# [The task]
Copy each line from the records below in which the word "your" is found.

# [Source material]
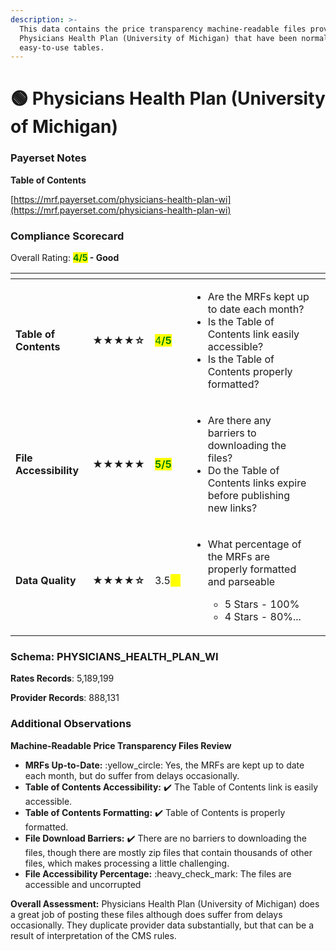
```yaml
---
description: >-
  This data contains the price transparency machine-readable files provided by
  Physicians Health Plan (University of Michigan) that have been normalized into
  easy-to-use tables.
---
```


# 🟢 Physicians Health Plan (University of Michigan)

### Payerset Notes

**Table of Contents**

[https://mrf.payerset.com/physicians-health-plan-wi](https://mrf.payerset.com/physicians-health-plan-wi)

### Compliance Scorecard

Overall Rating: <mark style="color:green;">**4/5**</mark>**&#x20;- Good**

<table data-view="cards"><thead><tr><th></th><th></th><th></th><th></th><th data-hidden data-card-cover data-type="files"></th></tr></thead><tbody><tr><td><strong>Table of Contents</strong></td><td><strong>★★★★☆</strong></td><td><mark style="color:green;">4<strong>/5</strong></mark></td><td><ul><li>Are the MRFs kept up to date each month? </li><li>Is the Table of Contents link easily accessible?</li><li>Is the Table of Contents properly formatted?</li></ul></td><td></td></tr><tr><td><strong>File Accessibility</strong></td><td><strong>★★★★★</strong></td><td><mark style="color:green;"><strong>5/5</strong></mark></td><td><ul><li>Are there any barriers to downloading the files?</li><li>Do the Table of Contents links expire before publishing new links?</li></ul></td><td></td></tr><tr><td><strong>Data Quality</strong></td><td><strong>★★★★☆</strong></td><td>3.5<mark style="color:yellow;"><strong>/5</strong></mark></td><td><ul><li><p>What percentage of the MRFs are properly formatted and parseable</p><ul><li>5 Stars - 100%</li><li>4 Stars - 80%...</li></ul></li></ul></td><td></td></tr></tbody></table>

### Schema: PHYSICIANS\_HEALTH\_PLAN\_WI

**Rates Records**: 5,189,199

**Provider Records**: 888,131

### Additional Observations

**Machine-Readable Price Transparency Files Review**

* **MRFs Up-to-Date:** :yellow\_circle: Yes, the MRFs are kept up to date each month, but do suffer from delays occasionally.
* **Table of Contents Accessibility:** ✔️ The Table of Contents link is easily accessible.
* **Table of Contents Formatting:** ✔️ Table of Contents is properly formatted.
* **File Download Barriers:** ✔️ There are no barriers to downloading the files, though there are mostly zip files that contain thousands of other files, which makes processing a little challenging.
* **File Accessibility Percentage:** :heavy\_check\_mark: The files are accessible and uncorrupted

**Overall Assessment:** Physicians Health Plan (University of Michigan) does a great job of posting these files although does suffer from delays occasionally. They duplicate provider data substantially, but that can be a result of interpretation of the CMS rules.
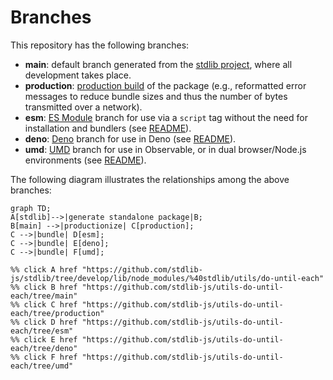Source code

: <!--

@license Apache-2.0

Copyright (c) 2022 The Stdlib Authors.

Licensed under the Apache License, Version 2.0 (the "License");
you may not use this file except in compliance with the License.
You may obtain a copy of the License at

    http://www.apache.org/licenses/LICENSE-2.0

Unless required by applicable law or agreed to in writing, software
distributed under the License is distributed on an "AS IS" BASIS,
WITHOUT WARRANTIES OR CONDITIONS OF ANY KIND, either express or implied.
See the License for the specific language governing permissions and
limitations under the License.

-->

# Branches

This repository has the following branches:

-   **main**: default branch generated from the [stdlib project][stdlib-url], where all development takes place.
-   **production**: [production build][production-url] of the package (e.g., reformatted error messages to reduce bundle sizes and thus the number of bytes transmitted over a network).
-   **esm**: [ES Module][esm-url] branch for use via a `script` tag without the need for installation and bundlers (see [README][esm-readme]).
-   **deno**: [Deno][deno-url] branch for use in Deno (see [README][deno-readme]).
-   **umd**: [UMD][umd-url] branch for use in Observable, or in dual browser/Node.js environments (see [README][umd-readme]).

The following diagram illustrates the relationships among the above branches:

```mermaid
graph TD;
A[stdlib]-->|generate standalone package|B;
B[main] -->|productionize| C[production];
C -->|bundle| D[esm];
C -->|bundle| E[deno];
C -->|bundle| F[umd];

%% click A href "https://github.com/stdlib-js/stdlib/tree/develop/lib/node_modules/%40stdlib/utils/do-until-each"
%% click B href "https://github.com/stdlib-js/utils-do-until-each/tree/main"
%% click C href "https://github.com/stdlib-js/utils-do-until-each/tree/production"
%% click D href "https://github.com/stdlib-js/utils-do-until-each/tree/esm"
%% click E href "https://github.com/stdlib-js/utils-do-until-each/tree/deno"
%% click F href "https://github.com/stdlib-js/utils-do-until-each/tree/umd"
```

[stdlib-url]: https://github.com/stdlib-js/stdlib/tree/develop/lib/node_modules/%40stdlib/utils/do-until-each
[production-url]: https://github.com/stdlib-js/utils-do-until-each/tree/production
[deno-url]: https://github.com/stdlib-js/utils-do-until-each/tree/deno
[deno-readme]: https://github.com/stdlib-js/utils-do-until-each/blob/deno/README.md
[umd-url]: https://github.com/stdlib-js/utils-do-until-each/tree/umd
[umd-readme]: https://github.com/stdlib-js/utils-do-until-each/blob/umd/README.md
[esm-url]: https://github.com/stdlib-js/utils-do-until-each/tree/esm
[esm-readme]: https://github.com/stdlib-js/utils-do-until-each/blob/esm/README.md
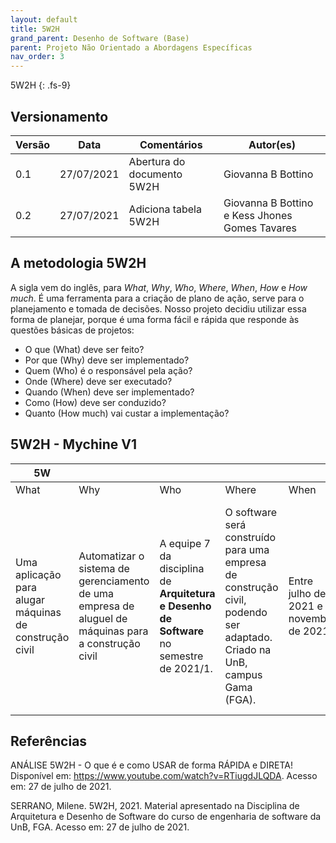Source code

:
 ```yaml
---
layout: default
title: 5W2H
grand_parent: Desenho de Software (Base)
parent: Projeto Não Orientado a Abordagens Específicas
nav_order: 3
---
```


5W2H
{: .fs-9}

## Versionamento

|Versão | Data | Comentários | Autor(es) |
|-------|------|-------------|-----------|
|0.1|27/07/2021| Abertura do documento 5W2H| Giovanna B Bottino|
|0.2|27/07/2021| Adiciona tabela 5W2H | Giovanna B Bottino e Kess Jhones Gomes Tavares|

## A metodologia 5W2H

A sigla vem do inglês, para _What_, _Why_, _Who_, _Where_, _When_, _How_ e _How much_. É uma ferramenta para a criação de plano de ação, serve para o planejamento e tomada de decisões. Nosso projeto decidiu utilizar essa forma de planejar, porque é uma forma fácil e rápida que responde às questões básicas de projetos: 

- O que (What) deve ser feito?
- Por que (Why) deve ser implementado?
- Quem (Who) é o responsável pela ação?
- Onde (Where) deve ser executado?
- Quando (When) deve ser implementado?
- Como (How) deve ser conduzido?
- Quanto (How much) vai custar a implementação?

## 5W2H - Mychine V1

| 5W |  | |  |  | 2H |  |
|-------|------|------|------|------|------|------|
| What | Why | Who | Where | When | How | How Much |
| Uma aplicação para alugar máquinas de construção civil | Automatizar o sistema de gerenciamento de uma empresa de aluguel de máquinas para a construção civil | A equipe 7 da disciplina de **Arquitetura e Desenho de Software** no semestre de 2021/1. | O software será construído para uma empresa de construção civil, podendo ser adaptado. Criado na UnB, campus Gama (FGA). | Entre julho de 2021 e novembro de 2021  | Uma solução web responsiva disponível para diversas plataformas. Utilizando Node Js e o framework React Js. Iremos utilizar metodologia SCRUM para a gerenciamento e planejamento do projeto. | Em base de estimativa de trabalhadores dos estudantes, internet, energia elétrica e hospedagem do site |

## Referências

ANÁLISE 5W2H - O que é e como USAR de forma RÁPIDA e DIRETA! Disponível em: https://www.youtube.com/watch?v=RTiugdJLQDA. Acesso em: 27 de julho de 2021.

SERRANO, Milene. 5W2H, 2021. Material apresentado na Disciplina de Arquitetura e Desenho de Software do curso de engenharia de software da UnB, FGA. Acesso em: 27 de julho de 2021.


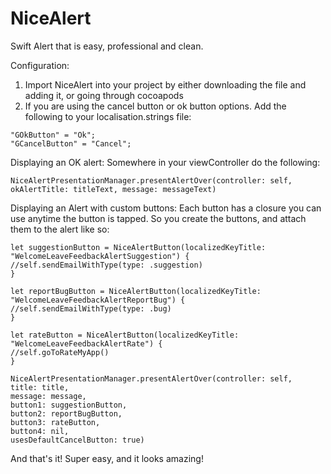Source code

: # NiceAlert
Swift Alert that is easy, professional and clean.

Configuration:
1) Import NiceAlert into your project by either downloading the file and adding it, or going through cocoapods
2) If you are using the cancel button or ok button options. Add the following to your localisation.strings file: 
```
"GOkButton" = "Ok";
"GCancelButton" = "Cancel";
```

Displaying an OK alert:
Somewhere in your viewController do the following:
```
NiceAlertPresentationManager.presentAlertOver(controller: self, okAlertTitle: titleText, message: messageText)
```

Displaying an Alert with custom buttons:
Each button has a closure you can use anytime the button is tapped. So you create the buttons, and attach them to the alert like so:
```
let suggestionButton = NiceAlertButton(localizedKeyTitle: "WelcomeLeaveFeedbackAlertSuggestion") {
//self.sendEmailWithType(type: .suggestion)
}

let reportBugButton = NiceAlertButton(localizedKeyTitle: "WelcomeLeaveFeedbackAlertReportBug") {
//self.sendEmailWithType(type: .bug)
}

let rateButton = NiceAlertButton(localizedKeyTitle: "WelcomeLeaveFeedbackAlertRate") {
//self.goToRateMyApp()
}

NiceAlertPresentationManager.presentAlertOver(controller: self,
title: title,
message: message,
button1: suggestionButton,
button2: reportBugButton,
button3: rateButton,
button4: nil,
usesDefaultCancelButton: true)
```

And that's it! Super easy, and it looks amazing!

# [Response]
1) Import NiceAlert into your project by either downloading the file and adding it, or going through cocoapods
2) If you are using the cancel button or ok button options. Add the following to your localisation.strings file: 
Somewhere in your viewController do the following:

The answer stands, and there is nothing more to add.